**PROBLEM REQUIREMENTS**
Pick out every line in the data below that holds "guess".

**PROVIDED INFORMATION**
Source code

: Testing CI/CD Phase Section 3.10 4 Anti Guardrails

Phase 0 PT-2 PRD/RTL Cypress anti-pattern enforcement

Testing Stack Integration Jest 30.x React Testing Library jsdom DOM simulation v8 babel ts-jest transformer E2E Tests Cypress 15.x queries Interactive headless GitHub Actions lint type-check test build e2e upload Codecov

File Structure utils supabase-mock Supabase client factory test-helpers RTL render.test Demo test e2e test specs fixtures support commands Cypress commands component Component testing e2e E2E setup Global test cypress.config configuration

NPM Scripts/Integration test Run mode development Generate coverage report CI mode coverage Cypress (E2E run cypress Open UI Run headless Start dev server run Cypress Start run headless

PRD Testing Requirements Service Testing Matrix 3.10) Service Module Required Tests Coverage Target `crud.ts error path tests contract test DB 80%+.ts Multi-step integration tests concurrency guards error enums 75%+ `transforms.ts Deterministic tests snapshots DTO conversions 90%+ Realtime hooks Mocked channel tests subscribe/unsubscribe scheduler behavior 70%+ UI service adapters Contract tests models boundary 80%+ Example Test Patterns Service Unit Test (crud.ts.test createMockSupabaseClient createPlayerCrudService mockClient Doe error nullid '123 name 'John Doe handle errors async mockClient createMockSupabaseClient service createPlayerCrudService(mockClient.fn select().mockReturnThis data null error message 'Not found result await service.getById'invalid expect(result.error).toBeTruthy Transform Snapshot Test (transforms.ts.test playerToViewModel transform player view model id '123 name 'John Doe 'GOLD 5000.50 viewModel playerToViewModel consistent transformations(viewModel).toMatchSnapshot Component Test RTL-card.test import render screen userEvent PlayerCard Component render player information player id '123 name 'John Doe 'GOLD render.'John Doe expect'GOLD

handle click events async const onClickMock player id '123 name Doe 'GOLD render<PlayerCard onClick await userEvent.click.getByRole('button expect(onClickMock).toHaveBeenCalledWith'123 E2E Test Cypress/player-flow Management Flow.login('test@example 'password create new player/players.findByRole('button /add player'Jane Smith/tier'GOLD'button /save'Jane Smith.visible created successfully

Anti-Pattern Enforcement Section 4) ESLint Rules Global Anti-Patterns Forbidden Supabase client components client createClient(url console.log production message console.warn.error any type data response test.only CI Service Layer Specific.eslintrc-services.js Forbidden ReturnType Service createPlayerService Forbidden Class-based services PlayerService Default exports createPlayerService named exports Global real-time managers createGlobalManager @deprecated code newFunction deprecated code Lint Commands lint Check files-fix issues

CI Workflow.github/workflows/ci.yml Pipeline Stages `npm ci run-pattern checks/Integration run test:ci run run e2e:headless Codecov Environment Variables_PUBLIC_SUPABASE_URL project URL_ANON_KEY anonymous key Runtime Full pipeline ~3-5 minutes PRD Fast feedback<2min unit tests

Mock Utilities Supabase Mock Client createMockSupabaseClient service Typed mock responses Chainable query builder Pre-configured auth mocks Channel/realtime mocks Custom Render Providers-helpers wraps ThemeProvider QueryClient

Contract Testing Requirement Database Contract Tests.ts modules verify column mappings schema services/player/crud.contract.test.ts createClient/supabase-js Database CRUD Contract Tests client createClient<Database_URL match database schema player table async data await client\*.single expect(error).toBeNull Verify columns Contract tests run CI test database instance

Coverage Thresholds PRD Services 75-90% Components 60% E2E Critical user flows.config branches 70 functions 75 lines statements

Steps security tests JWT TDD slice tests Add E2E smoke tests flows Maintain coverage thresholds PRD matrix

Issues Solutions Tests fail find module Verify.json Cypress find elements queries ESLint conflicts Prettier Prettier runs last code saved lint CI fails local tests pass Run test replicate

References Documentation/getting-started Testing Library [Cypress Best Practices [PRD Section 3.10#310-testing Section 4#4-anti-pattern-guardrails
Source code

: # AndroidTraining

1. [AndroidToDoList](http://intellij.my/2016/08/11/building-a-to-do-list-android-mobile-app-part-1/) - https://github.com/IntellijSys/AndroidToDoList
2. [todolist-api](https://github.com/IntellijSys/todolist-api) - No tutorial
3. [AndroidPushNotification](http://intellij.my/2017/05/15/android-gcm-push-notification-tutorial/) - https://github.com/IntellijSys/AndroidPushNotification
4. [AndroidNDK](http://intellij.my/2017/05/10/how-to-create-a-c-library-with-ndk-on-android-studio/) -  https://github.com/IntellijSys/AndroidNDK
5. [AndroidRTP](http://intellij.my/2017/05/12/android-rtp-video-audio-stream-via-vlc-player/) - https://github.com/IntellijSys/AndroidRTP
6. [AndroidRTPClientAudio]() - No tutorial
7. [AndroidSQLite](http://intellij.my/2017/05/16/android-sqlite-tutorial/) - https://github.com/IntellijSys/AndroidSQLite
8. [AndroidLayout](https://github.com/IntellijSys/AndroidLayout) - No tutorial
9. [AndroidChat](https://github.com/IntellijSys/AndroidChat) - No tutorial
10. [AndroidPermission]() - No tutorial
---
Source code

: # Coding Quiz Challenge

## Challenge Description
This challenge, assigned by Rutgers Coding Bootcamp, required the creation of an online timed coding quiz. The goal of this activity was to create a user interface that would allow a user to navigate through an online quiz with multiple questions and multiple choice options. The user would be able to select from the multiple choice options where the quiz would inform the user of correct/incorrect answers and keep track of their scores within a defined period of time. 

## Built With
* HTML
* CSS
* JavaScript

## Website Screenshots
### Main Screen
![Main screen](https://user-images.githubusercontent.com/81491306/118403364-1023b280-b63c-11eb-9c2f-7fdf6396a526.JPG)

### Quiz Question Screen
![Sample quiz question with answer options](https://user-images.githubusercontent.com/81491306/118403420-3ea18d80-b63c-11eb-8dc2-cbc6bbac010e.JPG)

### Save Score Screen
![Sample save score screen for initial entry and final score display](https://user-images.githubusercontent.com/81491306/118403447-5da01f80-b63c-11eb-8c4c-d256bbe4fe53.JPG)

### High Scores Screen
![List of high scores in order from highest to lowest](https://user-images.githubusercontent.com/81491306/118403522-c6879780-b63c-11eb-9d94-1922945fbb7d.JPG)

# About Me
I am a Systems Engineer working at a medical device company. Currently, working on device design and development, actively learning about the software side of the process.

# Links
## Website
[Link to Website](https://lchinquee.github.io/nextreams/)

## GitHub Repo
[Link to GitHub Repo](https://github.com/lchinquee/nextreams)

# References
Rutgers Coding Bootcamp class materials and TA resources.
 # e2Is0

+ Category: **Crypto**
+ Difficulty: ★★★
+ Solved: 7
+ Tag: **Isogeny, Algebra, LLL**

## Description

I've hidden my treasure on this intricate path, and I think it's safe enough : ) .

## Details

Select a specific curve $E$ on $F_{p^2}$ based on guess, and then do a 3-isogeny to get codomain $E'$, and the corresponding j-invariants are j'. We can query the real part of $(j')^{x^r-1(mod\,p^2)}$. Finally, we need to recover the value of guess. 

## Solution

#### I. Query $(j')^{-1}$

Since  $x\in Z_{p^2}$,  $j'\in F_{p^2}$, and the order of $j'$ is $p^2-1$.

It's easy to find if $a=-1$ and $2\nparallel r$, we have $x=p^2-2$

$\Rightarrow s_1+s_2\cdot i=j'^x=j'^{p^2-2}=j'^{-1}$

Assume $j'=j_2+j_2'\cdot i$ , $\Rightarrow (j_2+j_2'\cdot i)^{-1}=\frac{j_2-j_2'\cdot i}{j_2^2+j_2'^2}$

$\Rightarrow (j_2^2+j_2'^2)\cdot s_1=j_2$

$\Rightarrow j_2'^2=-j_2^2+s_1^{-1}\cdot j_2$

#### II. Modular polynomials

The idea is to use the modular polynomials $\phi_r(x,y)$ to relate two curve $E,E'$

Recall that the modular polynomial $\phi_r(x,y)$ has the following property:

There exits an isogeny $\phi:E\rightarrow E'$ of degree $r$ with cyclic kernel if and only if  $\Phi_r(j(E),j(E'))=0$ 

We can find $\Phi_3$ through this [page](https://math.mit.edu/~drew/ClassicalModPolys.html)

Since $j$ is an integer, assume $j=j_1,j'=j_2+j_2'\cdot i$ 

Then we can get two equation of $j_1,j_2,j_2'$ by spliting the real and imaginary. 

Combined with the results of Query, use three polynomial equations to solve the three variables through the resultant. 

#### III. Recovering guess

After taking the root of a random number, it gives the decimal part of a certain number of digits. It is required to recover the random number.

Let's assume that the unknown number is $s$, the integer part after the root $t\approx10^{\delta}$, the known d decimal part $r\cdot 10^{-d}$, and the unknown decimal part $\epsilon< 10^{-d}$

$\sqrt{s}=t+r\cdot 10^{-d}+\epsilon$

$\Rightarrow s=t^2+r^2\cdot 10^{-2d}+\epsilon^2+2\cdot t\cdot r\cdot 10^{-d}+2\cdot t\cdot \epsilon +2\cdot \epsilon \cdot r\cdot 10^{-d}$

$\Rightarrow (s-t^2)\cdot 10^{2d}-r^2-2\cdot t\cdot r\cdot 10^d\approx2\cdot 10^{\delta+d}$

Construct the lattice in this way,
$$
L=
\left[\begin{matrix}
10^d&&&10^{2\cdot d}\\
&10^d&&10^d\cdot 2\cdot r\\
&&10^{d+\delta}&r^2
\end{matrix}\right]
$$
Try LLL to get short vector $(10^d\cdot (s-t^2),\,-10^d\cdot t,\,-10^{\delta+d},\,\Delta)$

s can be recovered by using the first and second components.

**SOLUTION TO THE PROBLEM**
Select a specific curve $E$ on $F_{p^2}$ based on guess, and then do a 3-isogeny to get codomain $E'$, and the corresponding j-invariants are j'. We can query the real part of $(j')^{x^r-1(mod\,p^2)}$. Finally, we need to recover the value of guess. 
#### III. Recovering guess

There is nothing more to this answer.